O dia em que percebi que a infância do mais velho tinha ficado para trás, lembro-o pelo que me doeu. Não foi quando me ultrapassou em tamanho, nem na hora em que levantou o queixo a perguntar se também podia beber uma cerveja e tampouco quando me disse, cheio de cuidado, mau era se eu pensasse apenas conforme o que me ensinaste. Foi no dia em que decidiu mudar o quarto e desprezou, arrumando em caixas de tampa rija, todas as miudezas passadas, ternuras, cartas, bilhetes, mimos, fotografias, projetos, pinturas. Ficou a cama, a escrivaninha, um relógio, um candeeiro, quatro paredes nuas.

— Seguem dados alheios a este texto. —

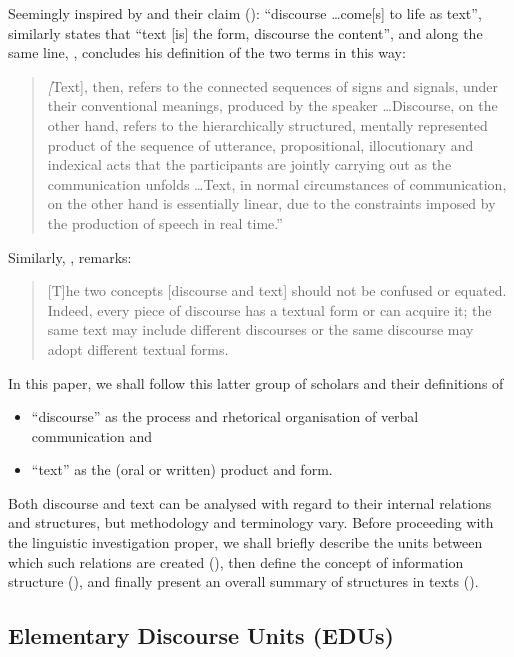 \documentclass[output=paper]{LSP/langsci}
\begin{document}
Seemingly inspired by \citeauthor{Hasan1976} and their claim (\citeyear[300]{Hasan1976}): ``discourse \ldots come[s] to life as text'', \citet[34]{Christiansen2011} similarly states that ``text [is] the form, discourse the content'', and along the same line, \citet[99-100]{Cornish2009}, concludes his definition of the two terms in this way: 

\begin{quote}
\textit[Text], then, refers to the connected sequences of signs and signals, under their conventional meanings, produced by the speaker \ldots Discourse, on the other hand, refers to the hierarchically structured, mentally represented product of the sequence of utterance, propositional, illocutionary and indexical acts that the participants are jointly carrying out as the communication unfolds \ldots Text, in normal circumstances of communication, on the other hand is essentially linear, due to the constraints imposed by the production of speech in real time.''
\end{quote}

Similarly, \citet[4]{Ruiz2009}, remarks:
\begin{quote}
[T]he two concepts [discourse and text] should not be confused or equated. Indeed, every piece of discourse has a textual form or can acquire it; the same text may include different discourses or the same discourse may adopt different textual forms.
\end{quote}

In this paper, we shall follow this latter group of scholars and their definitions of

\begin{itemize}
\item ``discourse'' as the process and rhetorical organisation of verbal communication and 
\item ``text'' as the (oral or written) product and form. 
\end{itemize}

Both discourse and text can be analysed with regard to their internal relations and structures, but methodology and terminology vary. Before proceeding with the linguistic investigation proper, we shall briefly describe the units between which such relations are created (), then define the concept of information structure (), and finally present an overall summary of structures in texts ().

\subsection{Elementary Discourse Units (EDUs)}\label{sec:korzen:2.2}
\end{document}
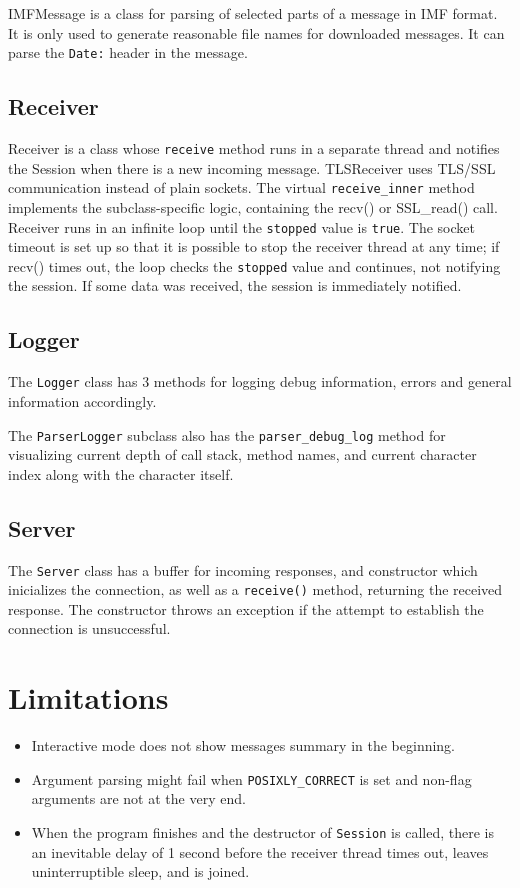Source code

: \documentclass[a4]{report}
\begin{document}
IMFMessage is a class for parsing of selected parts of a message in IMF format\cite{rfc5322}. It is only used to generate reasonable file names for downloaded messages. It can parse the \texttt{Date:} header in the message.

\subsection{Receiver}

Receiver is a class whose \texttt{receive} method runs in a separate thread and notifies the Session when there is a new incoming message. TLSReceiver uses TLS/SSL communication instead of plain sockets. The virtual \texttt{receive\_inner} method implements the subclass-specific logic, containing the recv() or SSL\_read() call. Receiver runs in an infinite loop until the \texttt{stopped} value is \texttt{true}. The socket timeout is set up so that it is possible to stop the receiver thread at any time; if recv() times out, the loop checks the \texttt{stopped} value and continues, not notifying the session. If some data was received, the session is immediately notified.

\subsection{Logger}

The \texttt{Logger} class has 3 methods for logging debug information, errors and general information accordingly.

The \texttt{ParserLogger} subclass also has the \texttt{parser\_debug\_log} method for visualizing current depth of call stack, method names, and current character index along with the character itself.

\subsection{Server}

The \texttt{Server} class has a buffer for incoming responses, and constructor which inicializes the connection, as well as a \texttt{receive()} method, returning the received response. The constructor throws an exception if the attempt to establish the connection is unsuccessful.

\section{Limitations}

\begin{itemize}
  \item Interactive mode does not show messages summary in the beginning.
  \item Argument parsing might fail when \texttt{POSIXLY\_CORRECT} is set and non-flag arguments are not at the very end.
  \item When the program finishes and the destructor of \texttt{Session} is called, there is an inevitable delay of 1 second before the receiver thread times out, leaves uninterruptible sleep, and is joined.
\end{itemize}
\end{document}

Parecia o quarto de alguém que houvesse morrido e era-o, de certa forma. Imaginei que, dali em diante, naquele quarto habitaria uma indefinição, um rebelde, um sonhador, um poeta de escárnio, um aventureiro, um desesperançado, um romântico, um cavaleiro, um conquistador, um desnorteado, um teimoso, um indiferente, um bailarino, um companheiro, um estranho, um vaidoso, um desleixado. E perguntei-me quantos anos ainda teria de esperar até que daí nascesse um Homem.